◆ **WHAT YOU ARE ASKED TO DO**
The expected response is a copy of every line in the entries below that includes the word "patients".

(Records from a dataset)
★ ★ ★ ★ ★
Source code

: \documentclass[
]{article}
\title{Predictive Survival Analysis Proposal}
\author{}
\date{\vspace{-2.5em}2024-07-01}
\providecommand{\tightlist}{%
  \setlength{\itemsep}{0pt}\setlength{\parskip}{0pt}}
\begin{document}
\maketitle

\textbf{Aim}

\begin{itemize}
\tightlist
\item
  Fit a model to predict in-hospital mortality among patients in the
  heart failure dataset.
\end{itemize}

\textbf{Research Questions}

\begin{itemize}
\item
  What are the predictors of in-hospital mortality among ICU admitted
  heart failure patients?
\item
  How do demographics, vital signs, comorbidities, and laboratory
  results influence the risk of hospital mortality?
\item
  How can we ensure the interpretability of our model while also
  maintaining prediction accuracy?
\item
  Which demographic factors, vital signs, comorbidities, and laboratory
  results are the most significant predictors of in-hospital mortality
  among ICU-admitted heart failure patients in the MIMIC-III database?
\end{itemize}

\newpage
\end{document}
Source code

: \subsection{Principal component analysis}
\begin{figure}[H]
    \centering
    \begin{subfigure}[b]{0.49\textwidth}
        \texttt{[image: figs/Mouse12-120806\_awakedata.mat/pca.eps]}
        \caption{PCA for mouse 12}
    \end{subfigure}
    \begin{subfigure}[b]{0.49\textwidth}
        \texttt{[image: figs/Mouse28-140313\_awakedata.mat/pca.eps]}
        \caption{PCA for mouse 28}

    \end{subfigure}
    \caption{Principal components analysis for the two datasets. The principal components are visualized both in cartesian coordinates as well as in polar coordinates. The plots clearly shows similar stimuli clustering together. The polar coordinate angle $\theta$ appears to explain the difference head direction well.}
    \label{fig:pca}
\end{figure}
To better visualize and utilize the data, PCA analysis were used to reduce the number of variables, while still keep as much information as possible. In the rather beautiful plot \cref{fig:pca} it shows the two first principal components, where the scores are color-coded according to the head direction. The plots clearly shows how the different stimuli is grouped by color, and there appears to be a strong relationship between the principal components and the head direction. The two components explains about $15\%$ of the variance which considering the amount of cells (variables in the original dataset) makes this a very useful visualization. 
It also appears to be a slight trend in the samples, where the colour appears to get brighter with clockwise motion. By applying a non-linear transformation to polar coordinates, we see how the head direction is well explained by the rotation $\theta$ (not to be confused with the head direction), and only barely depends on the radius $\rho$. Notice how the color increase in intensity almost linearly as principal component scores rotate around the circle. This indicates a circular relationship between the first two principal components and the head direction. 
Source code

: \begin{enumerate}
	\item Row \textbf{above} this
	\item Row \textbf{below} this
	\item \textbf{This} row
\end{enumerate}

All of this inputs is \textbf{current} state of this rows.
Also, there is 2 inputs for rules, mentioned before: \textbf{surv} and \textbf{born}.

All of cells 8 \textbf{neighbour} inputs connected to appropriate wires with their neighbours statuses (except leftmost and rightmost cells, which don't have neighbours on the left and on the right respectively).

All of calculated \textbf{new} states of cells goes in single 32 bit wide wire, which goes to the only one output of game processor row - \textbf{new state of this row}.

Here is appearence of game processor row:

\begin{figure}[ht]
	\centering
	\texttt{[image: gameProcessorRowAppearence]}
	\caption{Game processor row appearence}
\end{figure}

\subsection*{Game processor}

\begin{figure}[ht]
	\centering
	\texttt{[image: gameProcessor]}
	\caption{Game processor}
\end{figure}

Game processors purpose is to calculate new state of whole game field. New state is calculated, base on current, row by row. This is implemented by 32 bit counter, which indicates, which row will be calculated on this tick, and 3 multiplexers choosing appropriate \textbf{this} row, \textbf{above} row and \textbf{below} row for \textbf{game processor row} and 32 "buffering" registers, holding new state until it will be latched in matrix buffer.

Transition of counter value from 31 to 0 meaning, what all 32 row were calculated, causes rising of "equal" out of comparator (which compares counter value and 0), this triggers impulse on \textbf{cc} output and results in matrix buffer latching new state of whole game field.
★ ★ ★ ★ ★
◆ **SOLUTION**
  Fit a model to predict in-hospital mortality among patients in the
  heart failure patients?
  among ICU-admitted heart failure patients in the MIMIC-III database?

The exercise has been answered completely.